## [WORK REQUIRED]
A line below contains "(o *DebtPaymentObjectDebtPayment) SetCardAppName(v", and a later one contains "(o *DebtPaymentObjectDebtPayment) HasCardAppName()". Repeat both, with every line between them, exactly.

## [PROVIDED MATERIAL]
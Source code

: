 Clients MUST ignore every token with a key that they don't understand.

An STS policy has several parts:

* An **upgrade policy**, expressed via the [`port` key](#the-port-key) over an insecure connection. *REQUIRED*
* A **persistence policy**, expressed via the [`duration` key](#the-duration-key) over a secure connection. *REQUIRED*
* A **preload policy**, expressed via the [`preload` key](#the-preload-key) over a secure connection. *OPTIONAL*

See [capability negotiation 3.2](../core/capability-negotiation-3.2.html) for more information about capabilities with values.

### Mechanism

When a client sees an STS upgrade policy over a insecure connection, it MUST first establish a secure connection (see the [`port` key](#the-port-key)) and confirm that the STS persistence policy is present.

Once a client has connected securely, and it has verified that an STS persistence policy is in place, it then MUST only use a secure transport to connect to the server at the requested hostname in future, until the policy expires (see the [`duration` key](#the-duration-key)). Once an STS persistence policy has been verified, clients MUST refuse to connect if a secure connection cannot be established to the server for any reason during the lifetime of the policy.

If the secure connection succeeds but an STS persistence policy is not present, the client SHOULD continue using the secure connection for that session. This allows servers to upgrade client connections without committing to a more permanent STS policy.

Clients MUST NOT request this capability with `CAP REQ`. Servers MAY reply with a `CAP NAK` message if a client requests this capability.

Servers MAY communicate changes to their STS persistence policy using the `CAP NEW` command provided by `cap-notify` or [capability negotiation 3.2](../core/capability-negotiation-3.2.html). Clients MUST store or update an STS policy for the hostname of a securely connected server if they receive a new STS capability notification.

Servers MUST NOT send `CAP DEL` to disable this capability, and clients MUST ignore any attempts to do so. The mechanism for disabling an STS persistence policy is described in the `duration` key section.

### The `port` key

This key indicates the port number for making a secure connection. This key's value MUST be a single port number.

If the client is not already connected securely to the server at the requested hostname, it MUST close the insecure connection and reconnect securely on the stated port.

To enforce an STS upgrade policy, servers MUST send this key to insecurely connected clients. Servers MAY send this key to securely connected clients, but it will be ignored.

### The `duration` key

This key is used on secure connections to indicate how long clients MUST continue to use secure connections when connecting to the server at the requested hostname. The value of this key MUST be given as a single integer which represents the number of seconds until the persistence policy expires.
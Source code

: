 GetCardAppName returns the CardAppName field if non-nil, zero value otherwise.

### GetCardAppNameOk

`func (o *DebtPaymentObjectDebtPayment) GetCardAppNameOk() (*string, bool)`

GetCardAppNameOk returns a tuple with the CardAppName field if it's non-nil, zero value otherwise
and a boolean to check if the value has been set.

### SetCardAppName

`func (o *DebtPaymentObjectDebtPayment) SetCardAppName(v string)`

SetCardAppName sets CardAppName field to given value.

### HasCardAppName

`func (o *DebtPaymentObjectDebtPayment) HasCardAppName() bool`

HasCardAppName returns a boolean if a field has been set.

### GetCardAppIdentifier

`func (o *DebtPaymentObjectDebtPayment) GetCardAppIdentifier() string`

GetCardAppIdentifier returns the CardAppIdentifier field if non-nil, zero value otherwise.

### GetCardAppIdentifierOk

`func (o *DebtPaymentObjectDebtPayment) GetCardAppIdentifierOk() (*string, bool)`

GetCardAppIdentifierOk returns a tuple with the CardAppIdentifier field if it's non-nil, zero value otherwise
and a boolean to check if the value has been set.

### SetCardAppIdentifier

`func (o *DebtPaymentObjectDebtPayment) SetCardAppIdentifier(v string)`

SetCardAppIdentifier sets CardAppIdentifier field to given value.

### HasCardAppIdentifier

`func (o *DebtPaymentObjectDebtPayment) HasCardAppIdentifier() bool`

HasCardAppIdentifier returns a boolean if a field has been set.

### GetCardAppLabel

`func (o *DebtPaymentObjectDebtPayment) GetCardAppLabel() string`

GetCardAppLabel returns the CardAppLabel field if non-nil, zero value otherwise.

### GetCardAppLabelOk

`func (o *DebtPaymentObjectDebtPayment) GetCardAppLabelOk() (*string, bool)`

## [RESULT OF THIS EXERCISE]
`func (o *DebtPaymentObjectDebtPayment) SetCardAppName(v string)`

SetCardAppName sets CardAppName field to given value.

### HasCardAppName

`func (o *DebtPaymentObjectDebtPayment) HasCardAppName() bool`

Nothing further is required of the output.